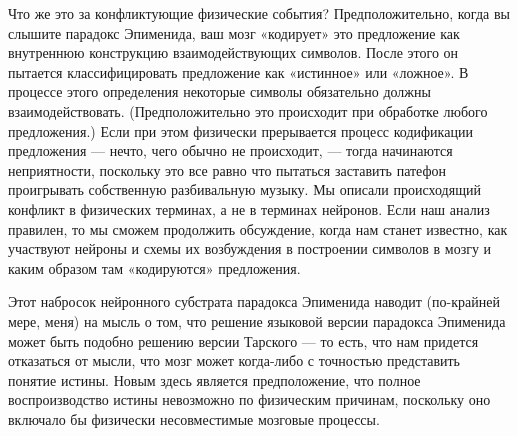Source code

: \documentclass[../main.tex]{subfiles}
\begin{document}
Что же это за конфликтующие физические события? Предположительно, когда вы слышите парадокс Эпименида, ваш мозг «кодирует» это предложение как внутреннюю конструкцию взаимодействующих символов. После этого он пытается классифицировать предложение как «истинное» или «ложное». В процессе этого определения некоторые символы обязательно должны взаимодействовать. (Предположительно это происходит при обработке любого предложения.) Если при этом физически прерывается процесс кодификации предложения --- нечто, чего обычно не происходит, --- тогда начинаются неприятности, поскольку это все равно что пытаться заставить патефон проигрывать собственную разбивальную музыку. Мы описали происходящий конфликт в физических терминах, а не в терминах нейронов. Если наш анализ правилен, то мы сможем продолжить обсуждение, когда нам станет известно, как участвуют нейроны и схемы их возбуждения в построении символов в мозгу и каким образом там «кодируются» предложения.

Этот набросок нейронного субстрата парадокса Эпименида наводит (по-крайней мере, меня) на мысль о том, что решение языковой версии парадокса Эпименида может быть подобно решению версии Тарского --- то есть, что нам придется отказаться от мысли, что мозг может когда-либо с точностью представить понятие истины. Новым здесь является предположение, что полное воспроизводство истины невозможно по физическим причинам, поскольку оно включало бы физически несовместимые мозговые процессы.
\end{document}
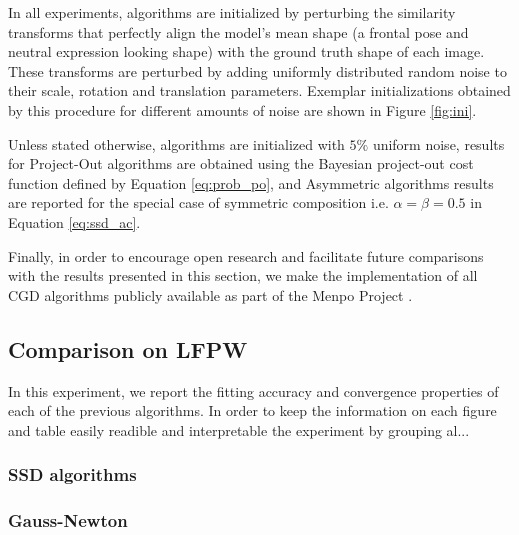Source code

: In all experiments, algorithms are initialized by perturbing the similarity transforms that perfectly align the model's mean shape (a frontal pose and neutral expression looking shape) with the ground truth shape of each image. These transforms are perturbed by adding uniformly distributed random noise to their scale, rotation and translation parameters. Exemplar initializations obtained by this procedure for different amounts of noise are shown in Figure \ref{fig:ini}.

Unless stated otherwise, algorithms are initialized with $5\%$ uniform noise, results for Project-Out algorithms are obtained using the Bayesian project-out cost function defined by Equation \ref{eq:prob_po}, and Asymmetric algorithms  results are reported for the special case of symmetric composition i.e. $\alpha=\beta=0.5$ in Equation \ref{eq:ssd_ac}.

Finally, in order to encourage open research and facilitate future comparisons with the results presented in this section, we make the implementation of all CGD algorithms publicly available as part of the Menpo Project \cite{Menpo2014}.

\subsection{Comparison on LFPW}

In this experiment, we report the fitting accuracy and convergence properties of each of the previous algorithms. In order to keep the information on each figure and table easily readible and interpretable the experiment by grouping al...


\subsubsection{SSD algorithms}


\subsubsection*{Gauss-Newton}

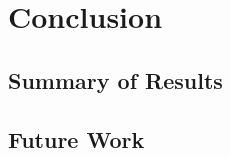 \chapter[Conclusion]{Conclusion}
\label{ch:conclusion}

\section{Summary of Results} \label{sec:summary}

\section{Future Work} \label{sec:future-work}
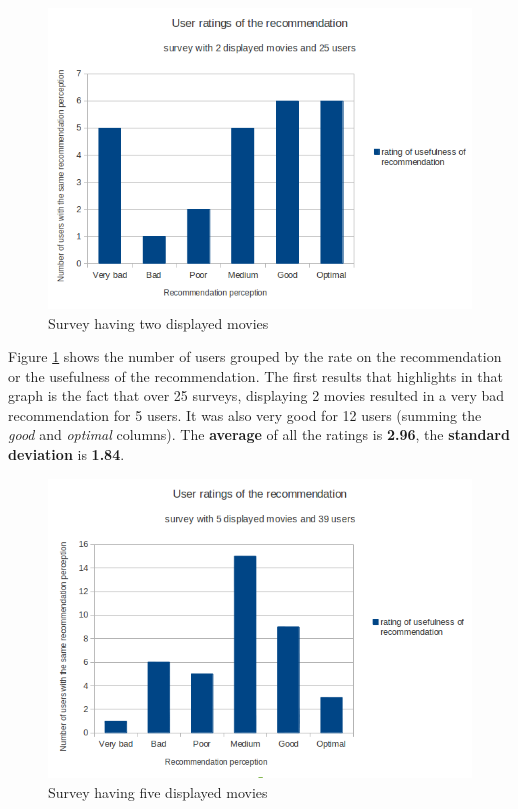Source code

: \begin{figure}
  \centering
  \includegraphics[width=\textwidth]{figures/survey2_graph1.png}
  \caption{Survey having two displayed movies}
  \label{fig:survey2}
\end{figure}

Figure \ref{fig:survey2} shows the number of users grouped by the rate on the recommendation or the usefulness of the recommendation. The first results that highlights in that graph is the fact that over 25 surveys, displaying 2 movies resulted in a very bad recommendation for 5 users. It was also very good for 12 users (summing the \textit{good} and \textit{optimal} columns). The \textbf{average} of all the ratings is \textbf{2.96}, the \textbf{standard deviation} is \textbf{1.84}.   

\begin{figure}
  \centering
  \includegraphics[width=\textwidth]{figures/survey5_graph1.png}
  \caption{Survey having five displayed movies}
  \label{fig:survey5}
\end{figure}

* * *

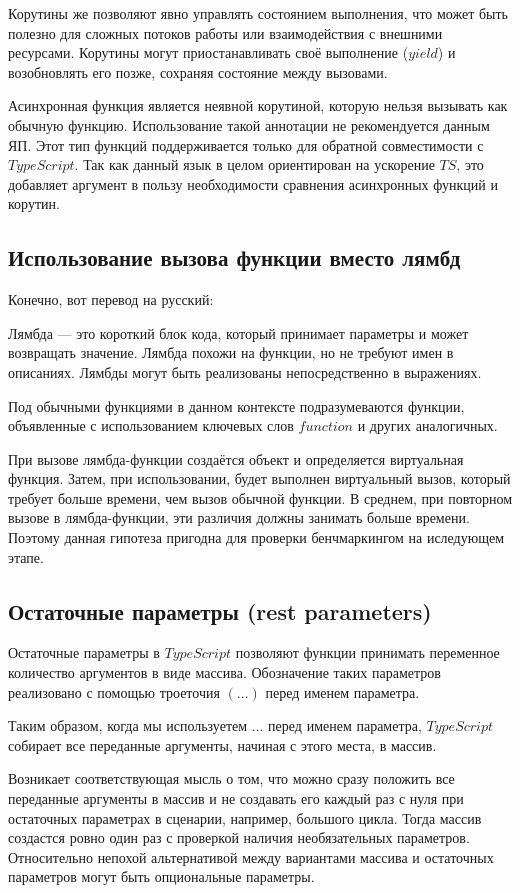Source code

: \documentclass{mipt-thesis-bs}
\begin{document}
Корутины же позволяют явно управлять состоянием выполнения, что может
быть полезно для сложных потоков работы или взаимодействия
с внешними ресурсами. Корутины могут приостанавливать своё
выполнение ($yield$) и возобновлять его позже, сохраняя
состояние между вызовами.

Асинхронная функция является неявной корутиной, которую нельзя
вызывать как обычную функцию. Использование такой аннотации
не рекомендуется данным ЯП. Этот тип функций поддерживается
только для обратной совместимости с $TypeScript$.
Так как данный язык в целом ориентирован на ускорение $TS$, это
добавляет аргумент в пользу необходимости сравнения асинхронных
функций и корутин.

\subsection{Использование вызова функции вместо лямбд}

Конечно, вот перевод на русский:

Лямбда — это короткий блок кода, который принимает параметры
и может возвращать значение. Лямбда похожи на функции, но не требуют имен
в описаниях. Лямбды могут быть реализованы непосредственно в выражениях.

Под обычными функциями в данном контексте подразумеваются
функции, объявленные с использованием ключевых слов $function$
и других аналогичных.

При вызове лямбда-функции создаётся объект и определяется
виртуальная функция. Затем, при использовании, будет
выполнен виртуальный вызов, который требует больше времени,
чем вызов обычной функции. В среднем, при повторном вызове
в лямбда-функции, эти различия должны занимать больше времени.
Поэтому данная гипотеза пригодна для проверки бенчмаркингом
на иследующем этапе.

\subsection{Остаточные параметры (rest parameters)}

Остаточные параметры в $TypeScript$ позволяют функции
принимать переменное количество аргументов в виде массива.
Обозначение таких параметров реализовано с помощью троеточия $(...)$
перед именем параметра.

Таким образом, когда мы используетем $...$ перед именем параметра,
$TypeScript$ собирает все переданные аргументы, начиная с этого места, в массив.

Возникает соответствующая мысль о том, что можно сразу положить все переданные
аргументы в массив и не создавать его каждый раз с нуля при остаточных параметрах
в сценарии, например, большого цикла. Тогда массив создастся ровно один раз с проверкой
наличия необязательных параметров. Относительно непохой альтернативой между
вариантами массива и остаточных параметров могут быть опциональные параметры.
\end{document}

--

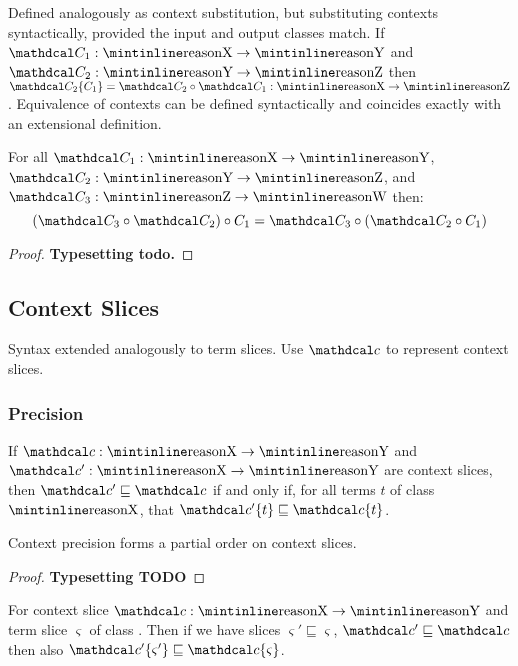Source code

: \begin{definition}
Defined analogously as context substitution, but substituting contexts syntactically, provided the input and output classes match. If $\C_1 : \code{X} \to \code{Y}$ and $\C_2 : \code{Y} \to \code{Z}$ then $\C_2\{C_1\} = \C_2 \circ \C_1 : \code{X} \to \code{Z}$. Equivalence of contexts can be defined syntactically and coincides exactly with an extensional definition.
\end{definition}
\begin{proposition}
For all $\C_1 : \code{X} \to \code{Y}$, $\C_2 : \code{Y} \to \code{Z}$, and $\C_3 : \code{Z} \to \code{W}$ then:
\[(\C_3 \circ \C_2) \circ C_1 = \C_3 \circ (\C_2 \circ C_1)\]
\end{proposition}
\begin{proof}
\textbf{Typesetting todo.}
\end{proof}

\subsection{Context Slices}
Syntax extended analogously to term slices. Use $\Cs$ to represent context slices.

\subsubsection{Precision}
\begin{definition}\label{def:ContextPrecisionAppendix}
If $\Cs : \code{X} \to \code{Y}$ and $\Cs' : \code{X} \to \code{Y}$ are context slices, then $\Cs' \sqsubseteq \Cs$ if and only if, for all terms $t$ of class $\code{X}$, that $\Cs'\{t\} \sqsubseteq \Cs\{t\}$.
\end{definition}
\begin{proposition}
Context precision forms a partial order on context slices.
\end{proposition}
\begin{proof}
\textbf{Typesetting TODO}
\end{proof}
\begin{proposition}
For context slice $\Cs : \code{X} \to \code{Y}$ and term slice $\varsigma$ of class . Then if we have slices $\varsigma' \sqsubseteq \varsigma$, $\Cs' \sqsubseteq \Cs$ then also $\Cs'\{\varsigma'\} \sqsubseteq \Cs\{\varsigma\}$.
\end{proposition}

**Your task:** Look through the entries for the string "времени". Every line that has it belongs in the answer.

**Output below:**
выполнен виртуальный вызов, который требует больше времени,
в лямбда-функции, эти различия должны занимать больше времени.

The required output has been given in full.